The web-storm of commentary on Foie-Gras comes after a federal judge struck down the ban on serving it in California.

Foie-Gras is a grotesque industrialised form of animal farming, to produce a delicacy savoured in the West as a profound eating experience. So profoundly sensuous that the roundup of views from the outpourings of food critics resemble the kind of poetic testimony you’d expect of people having some transcendental experience. The taste of Foie-Gras is ‘soul-ful’; an ‘indisputably delicious’ taste that privileged Westerner’s just can’t do without. And won’t.

The manufacturing of Foie-Gras is essentially a process whereby duck or geese are subjected to gavage, or force feeding, which makes their liver expand some 600% and which after slaughter is distributed to the tables of over-privileged food consumers the world over, who quaff with distasteful charm and an alarming arrogance about the heavenly status of this hellish commodity.

I don’t think I need to reiterate the specifics of the actual physiological harm brought about by a force feeding process, or the torturous reality of it either (enough of us have seen it’s application in humans to serve a violent and oppressive politics – that the production of Foie-Gras maps into the same matrix of oppression should be no peculiar thing). For those that need more convincing though, there are some further resources here and here.

But needless to say, the last 25 days fattening period of the birds sees the poor animals languishing in panic, in wire cages. The human reaction surely on looking at any industrialised process of animal agriculture is to feel instinctively the horror of that reality. With Foie-Gras, one empathises on such a base level with those creatures that the whole gut shifts uneasily, and the glove of our skin seems to shrink back from the heat of human-shame manifest by this abominable process.

 

In the short video above, one duck in particular, suffering what might be a ruptured oesophagus and broken beak, is rinsed down the front of its chest with blood and filth. I’ve tried a variety of words to impress the horror of this scene, but none of them seem to fit. But in that one trembling bird, who echoes the horror of every bird mercy to this grotesque fate before and after, there is a terrible mirror. Staring at that one duck, collapses the concepts deployed in our culture that keep us emotionally and spiritually detached from the living world around us; bringing our embodied experience as sentient beings, our biological and conscious commonality, to well up as a devastating realisation behind the eyes.
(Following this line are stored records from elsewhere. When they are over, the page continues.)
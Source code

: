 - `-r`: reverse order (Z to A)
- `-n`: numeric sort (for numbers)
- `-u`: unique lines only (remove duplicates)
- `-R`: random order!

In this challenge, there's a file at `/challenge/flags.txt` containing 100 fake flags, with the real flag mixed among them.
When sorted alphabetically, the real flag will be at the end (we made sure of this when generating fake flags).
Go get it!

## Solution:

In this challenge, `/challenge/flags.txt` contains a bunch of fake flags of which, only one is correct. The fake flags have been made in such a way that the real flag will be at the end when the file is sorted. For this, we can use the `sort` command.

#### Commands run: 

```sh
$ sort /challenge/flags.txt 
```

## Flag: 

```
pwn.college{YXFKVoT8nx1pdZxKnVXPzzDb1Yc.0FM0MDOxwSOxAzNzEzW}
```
For a second, there is a glimpse of and opening to the violence that pervades our culture. Foie-Gras is a matter of taste. Taste as distinction maps onto the oppressive class structure of our society – between those who can distinguish and those who can’t, and those who have the means too and those who don’t. Quaffing about Foie-Gras has little to do with its culinary worth and everything to do with prestige and status. And it’s inexcusable that these animals are caught up in that vacuous dynamic.
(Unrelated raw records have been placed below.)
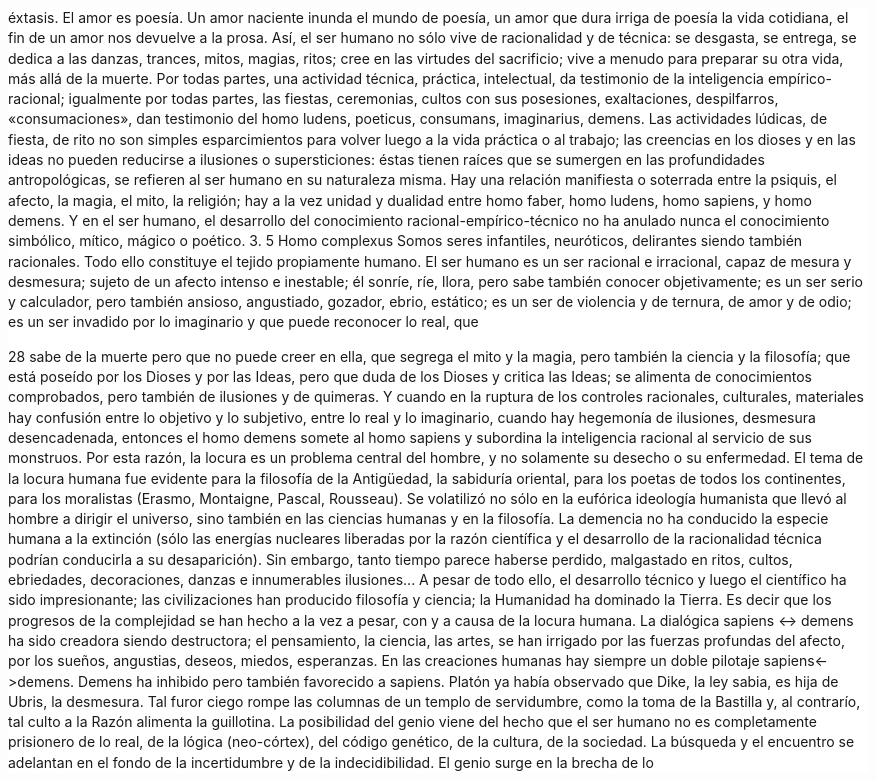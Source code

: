 éxtasis. El amor es poesía. Un amor naciente inunda el mundo de poesía, un amor
que dura irriga de poesía la vida cotidiana, el fin de un amor nos devuelve a la
prosa.
Así, el ser humano no sólo vive de racionalidad y de técnica: se desgasta, se
entrega, se dedica a las danzas, trances, mitos, magias, ritos; cree en las virtudes
del sacrificio; vive a menudo para preparar su otra vida, más allá de la muerte. Por
todas partes, una actividad técnica, práctica, intelectual, da testimonio de la
inteligencia empírico-racional; igualmente por todas partes, las fiestas, ceremonias,
cultos con sus posesiones, exaltaciones, despilfarros, «consumaciones», dan
testimonio del homo ludens, poeticus, consumans, imaginarius, demens. Las
actividades lúdicas, de fiesta, de rito no son simples esparcimientos para volver
luego a la vida práctica o al trabajo; las creencias en los dioses y en las ideas no
pueden reducirse a ilusiones o supersticiones: éstas tienen raíces que se sumergen
en las profundidades antropológicas, se refieren al ser humano en su naturaleza
misma. Hay una relación manifiesta o soterrada entre la psiquis, el afecto, la
magia, el mito, la religión; hay a la vez unidad y dualidad entre homo faber, homo
ludens, homo sapiens, y homo demens. Y en el ser humano, el desarrollo del
conocimiento racional-empírico-técnico no ha anulado nunca el conocimiento
simbólico, mítico, mágico o poético.
3. 5 Homo complexus
Somos seres infantiles, neuróticos, delirantes siendo también racionales.
Todo ello constituye el tejido propiamente humano.
El ser humano es un ser racional e irracional, capaz de mesura y desmesura;
sujeto de un afecto intenso e inestable; él sonríe, ríe, llora, pero sabe también
conocer objetivamente; es un ser serio y calculador, pero también ansioso,
angustiado, gozador, ebrio, estático; es un ser de violencia y de ternura, de amor y
de odio; es un ser invadido por lo imaginario y que puede reconocer lo real, que

28
sabe de la muerte pero que no puede creer en ella, que segrega el mito y la magia,
pero también la ciencia y la filosofía; que está poseído por los Dioses y por las
Ideas, pero que duda de los Dioses y critica las Ideas; se alimenta de
conocimientos comprobados, pero también de ilusiones y de quimeras. Y cuando en
la ruptura de los controles racionales, culturales, materiales hay confusión entre lo
objetivo y lo subjetivo, entre lo real y lo imaginario, cuando hay hegemonía de
ilusiones, desmesura desencadenada, entonces el homo demens somete al homo
sapiens y subordina la inteligencia racional al servicio de sus monstruos.
Por esta razón, la locura es un problema central del hombre, y no solamente
su desecho o su enfermedad. El tema de la locura humana fue evidente para la
filosofía de la Antigüedad, la sabiduría oriental, para los poetas de todos los
continentes, para los moralistas (Erasmo, Montaigne, Pascal, Rousseau). Se
volatilizó no sólo en la eufórica ideología humanista que llevó al hombre a dirigir el
universo, sino también en las ciencias humanas y en la filosofía.
La demencia no ha conducido la especie humana a la extinción (sólo las
energías nucleares liberadas por la razón científica y el desarrollo de la racionalidad
técnica podrían conducirla a su desaparición). Sin embargo, tanto tiempo parece
haberse perdido, malgastado en ritos, cultos, ebriedades, decoraciones, danzas e
innumerables ilusiones... A pesar de todo ello, el desarrollo técnico y luego el
científico ha sido impresionante; las civilizaciones han producido filosofía y ciencia;
la Humanidad ha dominado la Tierra.
Es decir que los progresos de la complejidad se han hecho a la vez a pesar,
con y a causa de la locura humana.
La dialógica sapiens <-> demens ha sido creadora siendo destructora; el
pensamiento, la ciencia, las artes, se han irrigado por las fuerzas profundas del
afecto, por los sueños, angustias, deseos, miedos, esperanzas. En las creaciones
humanas hay siempre un doble pilotaje sapiens<->demens. Demens ha inhibido
pero también favorecido a sapiens. Platón ya había observado que Dike, la ley
sabia, es hija de Ubris, la desmesura.
Tal furor ciego rompe las columnas de un templo de servidumbre, como la
toma de la Bastilla y, al contrarío, tal culto a la Razón alimenta la guillotina.
La posibilidad del genio viene del hecho que el ser humano no es
completamente prisionero de lo real, de la lógica (neo-córtex), del código genético,
de la cultura, de la sociedad. La búsqueda y el encuentro se adelantan en el fondo
de la incertidumbre y de la indecidibilidad. El genio surge en la brecha de lo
The value of Foie-Gras and the sensibility to consume it only makes sense in a system profoundly ruptured from an embodied understanding of the symbiotic-reality of all life in our vast and intricate ecology. So ruptured, that all other life can be recognised only for it’s utility, and in the case of Foie-Gras – as some murky badge of honour to accompany a self-serving, unapologetic and narcissistic worldview.

This heavy delicacy of congested liver is a most profound metaphor for a perpetual ecology of anger in our society.

And it all comes at a cost I’d say, that is just to high to pay.